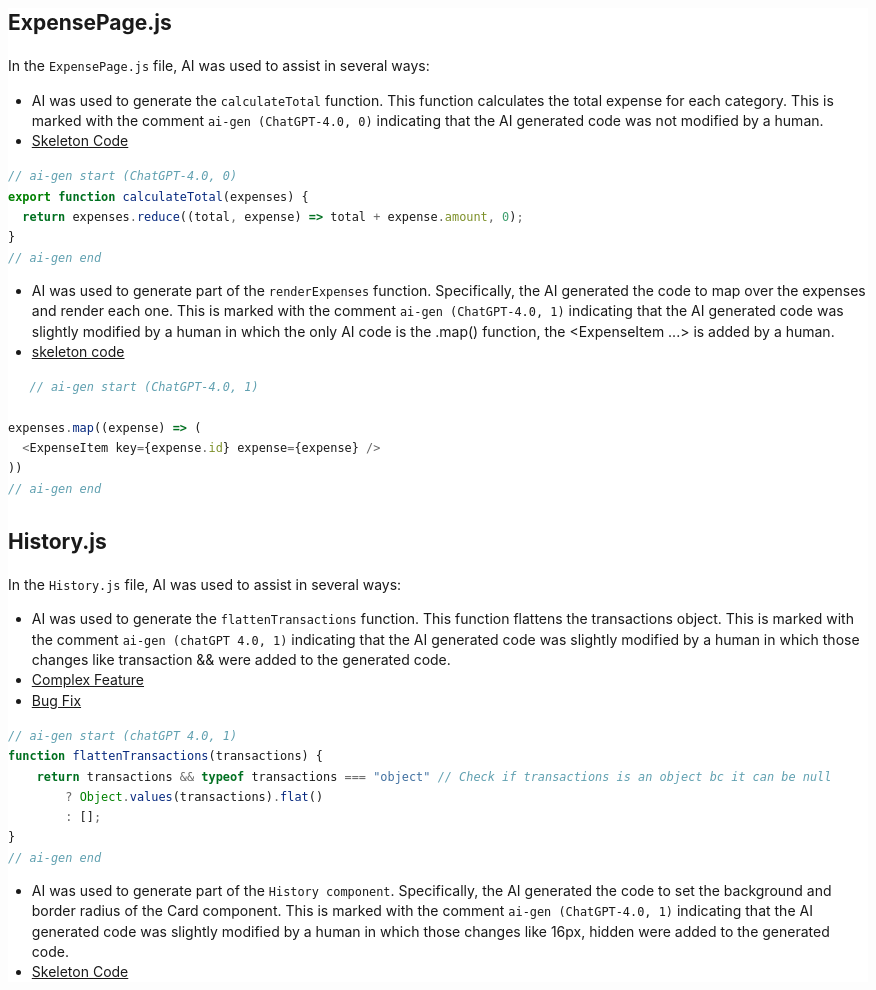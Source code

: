 ## ExpensePage.js

In the `ExpensePage.js` file, AI was used to assist in several ways:

- AI was used to generate the `calculateTotal` function. This function calculates the total expense for each category. This is marked with the comment `ai-gen (ChatGPT-4.0, 0)` indicating that the AI generated code was not modified by a human.
- [Skeleton Code](#skeleton-code)

```javascript
// ai-gen start (ChatGPT-4.0, 0)
export function calculateTotal(expenses) {
  return expenses.reduce((total, expense) => total + expense.amount, 0);
}
// ai-gen end
```

- AI was used to generate part of the `renderExpenses` function. Specifically, the AI generated the code to map over the expenses and render each one. This is marked with the comment `ai-gen (ChatGPT-4.0, 1)` indicating that the AI generated code was slightly modified by a human in which the only AI code is the .map() function, the <ExpenseItem ...> is added by a human.
- [skeleton code](#skeleton-code)

```javascript
   // ai-gen start (ChatGPT-4.0, 1)

expenses.map((expense) => (
  <ExpenseItem key={expense.id} expense={expense} />
))
// ai-gen end
```

## History.js

In the `History.js` file, AI was used to assist in several ways:

- AI was used to generate the `flattenTransactions` function. This function flattens the transactions object. This is marked with the comment `ai-gen (chatGPT 4.0, 1)` indicating that the AI generated code was slightly modified by a human in which those changes like transaction && were added to the generated code.
- [Complex Feature](#complex-feature)
- [Bug Fix](#bug-fix)

```javascript
// ai-gen start (chatGPT 4.0, 1)
function flattenTransactions(transactions) {
    return transactions && typeof transactions === "object" // Check if transactions is an object bc it can be null
        ? Object.values(transactions).flat()
        : [];
}
// ai-gen end
```

- AI was used to generate part of the `History component`. Specifically, the AI generated the code to set the background and border radius of the Card component. This is marked with the comment `ai-gen (ChatGPT-4.0, 1)` indicating that the AI generated code was slightly modified by a human in which those changes like 16px, hidden were added to the generated code.
- [Skeleton Code](#skeleton-code)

● THE PROBLEM
Check every line of the data above for the string "slightly", and copy those that have it.

● FINISHED EXERCISE
- AI was used to generate part of the `renderExpenses` function. Specifically, the AI generated the code to map over the expenses and render each one. This is marked with the comment `ai-gen (ChatGPT-4.0, 1)` indicating that the AI generated code was slightly modified by a human in which the only AI code is the .map() function, the <ExpenseItem ...> is added by a human.
- AI was used to generate the `flattenTransactions` function. This function flattens the transactions object. This is marked with the comment `ai-gen (chatGPT 4.0, 1)` indicating that the AI generated code was slightly modified by a human in which those changes like transaction && were added to the generated code.
- AI was used to generate part of the `History component`. Specifically, the AI generated the code to set the background and border radius of the Card component. This is marked with the comment `ai-gen (ChatGPT-4.0, 1)` indicating that the AI generated code was slightly modified by a human in which those changes like 16px, hidden were added to the generated code.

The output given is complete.